▶ _What is being asked_: In the records that follow, the lines from the one containing "The Allocation Trace" to the one containing "Vendor Quotes Listing", inclusive, are to be given again exactly.

BEGIN Provided data

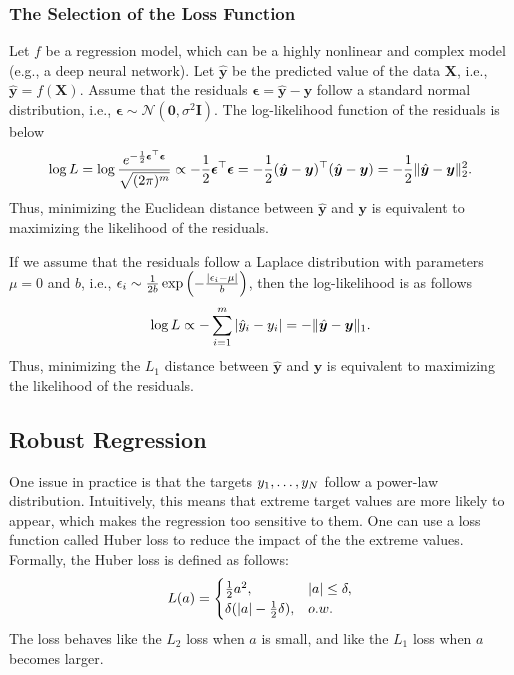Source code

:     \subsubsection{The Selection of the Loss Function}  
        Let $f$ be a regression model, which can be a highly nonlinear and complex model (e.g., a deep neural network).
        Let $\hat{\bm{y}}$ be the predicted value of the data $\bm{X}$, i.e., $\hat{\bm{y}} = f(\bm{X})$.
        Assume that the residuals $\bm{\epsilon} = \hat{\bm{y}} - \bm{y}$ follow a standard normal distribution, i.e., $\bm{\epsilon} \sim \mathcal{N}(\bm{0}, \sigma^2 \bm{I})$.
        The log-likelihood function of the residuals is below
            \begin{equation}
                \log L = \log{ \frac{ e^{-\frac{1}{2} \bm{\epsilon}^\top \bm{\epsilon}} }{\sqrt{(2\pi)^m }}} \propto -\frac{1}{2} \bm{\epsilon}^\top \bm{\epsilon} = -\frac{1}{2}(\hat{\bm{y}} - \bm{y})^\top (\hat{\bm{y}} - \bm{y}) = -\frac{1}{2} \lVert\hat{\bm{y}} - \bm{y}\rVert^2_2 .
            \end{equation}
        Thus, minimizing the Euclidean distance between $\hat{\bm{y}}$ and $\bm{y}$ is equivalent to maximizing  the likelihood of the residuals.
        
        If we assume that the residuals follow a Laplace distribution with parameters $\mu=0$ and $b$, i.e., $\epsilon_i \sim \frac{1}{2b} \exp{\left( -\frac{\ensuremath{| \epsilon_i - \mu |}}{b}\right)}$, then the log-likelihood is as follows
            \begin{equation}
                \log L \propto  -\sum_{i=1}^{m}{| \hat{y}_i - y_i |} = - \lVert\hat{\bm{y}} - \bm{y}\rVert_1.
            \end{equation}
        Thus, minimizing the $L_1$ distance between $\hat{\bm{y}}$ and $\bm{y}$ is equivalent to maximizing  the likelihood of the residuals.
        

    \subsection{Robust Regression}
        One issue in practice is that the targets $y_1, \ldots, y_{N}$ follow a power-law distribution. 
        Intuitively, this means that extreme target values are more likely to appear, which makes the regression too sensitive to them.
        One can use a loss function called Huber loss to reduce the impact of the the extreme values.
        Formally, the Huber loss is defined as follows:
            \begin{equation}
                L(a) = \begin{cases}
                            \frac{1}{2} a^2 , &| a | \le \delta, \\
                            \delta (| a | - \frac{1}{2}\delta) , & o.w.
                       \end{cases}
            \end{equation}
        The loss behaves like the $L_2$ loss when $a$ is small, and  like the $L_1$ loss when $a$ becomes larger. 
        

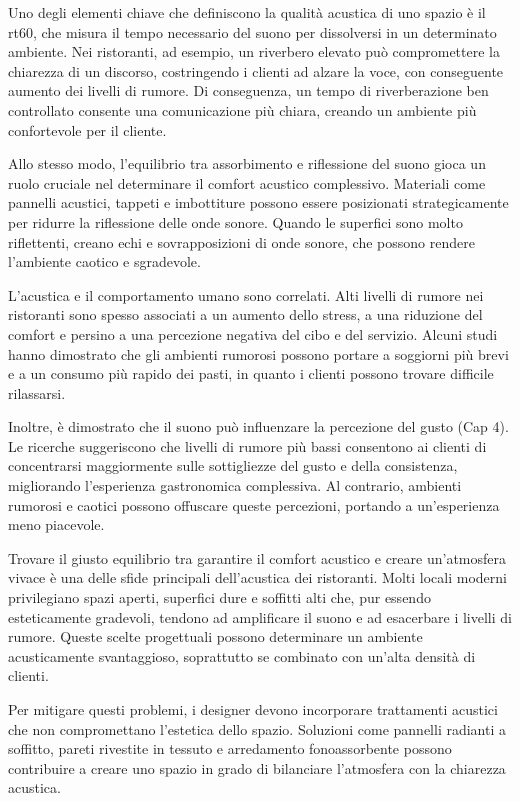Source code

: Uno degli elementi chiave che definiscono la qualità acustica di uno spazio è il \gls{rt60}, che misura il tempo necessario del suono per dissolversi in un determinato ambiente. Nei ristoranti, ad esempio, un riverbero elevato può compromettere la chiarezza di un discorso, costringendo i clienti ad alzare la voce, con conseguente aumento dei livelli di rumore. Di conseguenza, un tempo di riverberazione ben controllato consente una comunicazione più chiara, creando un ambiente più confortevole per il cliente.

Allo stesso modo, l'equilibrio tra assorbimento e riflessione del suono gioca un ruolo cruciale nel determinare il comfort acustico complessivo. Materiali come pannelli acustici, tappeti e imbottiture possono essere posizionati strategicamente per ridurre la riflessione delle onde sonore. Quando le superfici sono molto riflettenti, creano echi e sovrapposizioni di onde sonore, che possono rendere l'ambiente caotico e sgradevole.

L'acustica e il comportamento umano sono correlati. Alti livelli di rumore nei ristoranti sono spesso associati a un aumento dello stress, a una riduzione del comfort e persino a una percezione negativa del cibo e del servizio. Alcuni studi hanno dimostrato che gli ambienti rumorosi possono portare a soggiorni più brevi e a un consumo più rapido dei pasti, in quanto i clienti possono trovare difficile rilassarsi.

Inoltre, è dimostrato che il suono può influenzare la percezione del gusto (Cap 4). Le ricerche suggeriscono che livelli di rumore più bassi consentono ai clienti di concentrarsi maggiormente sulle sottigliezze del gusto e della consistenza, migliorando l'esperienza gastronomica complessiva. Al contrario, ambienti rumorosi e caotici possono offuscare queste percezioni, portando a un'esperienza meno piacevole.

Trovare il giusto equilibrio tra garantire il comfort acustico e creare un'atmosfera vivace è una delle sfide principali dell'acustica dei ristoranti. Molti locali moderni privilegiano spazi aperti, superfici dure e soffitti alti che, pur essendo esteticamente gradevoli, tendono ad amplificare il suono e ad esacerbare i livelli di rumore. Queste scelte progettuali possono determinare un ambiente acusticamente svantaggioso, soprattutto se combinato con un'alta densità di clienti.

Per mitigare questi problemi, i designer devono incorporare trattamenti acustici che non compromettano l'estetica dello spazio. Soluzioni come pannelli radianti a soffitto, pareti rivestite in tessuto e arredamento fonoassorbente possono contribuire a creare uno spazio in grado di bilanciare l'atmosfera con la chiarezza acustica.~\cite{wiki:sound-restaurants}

END Provided data
BEGIN Provided data

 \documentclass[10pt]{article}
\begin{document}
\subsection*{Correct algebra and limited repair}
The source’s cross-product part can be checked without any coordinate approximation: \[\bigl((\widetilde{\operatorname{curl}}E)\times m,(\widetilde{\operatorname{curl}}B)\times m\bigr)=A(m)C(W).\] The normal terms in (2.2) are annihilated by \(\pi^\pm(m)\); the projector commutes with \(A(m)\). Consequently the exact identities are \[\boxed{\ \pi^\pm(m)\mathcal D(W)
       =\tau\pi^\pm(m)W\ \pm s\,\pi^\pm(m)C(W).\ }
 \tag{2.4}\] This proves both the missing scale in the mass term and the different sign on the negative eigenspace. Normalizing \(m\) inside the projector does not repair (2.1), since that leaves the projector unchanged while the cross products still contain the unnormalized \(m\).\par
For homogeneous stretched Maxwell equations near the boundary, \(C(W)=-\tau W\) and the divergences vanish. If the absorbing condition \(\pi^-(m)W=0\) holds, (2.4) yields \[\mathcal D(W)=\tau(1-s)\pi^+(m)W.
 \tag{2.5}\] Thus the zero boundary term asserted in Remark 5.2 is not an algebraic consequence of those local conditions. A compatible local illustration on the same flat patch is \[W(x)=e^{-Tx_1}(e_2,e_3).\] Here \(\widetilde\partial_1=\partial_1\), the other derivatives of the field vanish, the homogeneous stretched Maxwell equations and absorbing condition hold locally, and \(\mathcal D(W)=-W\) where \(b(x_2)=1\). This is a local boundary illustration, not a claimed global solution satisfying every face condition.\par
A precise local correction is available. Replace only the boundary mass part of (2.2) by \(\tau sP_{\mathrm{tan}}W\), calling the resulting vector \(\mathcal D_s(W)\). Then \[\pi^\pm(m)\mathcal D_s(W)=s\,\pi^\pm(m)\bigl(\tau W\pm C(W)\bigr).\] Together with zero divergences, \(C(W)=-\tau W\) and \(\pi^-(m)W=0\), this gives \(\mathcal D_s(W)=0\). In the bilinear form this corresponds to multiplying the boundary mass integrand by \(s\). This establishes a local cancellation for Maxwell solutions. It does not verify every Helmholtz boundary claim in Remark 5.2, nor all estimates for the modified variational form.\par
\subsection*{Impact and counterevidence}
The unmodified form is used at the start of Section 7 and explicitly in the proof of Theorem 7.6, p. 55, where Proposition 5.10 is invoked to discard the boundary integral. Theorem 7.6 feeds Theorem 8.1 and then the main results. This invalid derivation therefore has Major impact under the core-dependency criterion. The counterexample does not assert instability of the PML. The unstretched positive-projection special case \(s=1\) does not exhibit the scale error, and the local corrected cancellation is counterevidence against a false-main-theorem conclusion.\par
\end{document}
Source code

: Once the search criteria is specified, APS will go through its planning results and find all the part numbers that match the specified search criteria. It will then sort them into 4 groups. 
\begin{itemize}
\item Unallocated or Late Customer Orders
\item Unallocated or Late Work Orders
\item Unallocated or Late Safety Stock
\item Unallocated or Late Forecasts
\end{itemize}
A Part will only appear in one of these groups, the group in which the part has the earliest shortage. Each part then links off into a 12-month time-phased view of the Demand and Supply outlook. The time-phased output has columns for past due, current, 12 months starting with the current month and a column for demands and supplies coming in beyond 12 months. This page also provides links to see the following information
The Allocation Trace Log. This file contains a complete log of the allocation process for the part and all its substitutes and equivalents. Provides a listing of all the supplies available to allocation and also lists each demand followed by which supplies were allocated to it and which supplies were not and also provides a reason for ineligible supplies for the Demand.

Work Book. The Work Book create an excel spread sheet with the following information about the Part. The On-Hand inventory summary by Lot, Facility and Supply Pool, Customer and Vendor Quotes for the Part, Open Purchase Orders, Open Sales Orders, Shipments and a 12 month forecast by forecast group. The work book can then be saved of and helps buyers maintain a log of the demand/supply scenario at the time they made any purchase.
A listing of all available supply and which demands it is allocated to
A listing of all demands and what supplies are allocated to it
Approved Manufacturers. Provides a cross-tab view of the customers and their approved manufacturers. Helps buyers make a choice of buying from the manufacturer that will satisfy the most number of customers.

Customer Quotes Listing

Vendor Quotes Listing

END Provided data
BEGIN Provided data

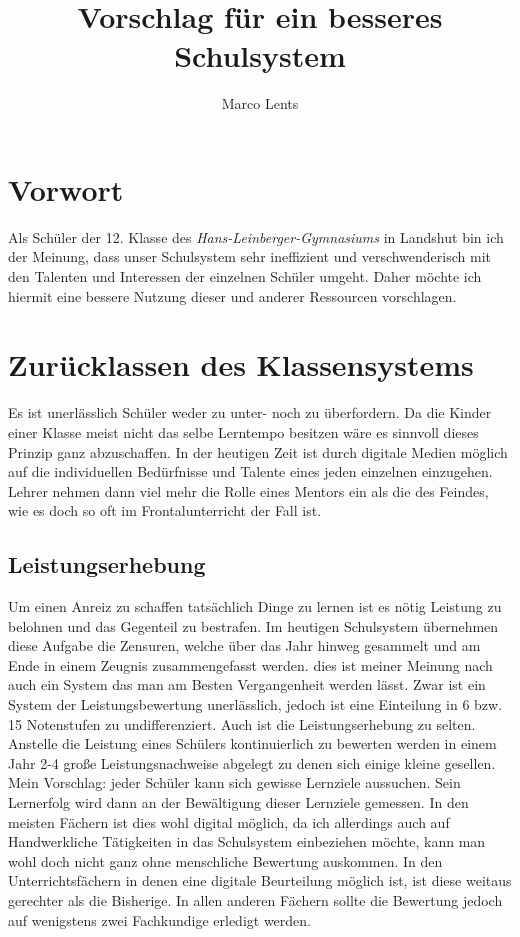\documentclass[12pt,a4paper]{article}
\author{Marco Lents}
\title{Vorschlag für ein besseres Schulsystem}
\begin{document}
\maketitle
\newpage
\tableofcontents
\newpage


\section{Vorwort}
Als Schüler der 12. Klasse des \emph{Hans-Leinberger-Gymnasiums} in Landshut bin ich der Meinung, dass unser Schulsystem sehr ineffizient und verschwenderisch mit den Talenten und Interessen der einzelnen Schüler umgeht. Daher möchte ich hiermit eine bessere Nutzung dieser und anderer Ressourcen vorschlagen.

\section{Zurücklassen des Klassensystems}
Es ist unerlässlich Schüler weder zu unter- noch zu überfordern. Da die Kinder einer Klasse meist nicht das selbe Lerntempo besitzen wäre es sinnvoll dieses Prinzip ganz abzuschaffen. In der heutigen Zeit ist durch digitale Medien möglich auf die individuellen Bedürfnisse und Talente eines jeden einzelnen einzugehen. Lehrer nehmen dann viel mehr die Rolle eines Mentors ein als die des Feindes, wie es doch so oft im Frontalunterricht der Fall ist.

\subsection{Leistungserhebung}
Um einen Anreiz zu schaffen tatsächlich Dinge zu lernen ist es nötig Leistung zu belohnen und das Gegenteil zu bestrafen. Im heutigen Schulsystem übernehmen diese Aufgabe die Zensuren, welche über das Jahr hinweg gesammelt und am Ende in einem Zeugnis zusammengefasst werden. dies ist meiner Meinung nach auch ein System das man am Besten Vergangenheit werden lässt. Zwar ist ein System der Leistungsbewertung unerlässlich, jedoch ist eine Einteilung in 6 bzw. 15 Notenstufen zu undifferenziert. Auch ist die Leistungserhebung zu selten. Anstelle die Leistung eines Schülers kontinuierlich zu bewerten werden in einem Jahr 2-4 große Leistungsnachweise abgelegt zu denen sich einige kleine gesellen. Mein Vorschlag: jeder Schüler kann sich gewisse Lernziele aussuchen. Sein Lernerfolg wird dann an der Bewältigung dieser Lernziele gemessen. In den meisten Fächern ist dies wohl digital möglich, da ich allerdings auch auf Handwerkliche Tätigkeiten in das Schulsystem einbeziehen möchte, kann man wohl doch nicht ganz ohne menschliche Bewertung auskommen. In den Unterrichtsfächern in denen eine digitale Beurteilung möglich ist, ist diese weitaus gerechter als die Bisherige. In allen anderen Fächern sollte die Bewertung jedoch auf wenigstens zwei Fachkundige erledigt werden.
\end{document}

END Provided data

▶ _Task solution_:
The Allocation Trace Log. This file contains a complete log of the allocation process for the part and all its substitutes and equivalents. Provides a listing of all the supplies available to allocation and also lists each demand followed by which supplies were allocated to it and which supplies were not and also provides a reason for ineligible supplies for the Demand.

Work Book. The Work Book create an excel spread sheet with the following information about the Part. The On-Hand inventory summary by Lot, Facility and Supply Pool, Customer and Vendor Quotes for the Part, Open Purchase Orders, Open Sales Orders, Shipments and a 12 month forecast by forecast group. The work book can then be saved of and helps buyers maintain a log of the demand/supply scenario at the time they made any purchase.
A listing of all available supply and which demands it is allocated to
A listing of all demands and what supplies are allocated to it
Approved Manufacturers. Provides a cross-tab view of the customers and their approved manufacturers. Helps buyers make a choice of buying from the manufacturer that will satisfy the most number of customers.

Customer Quotes Listing

Vendor Quotes Listing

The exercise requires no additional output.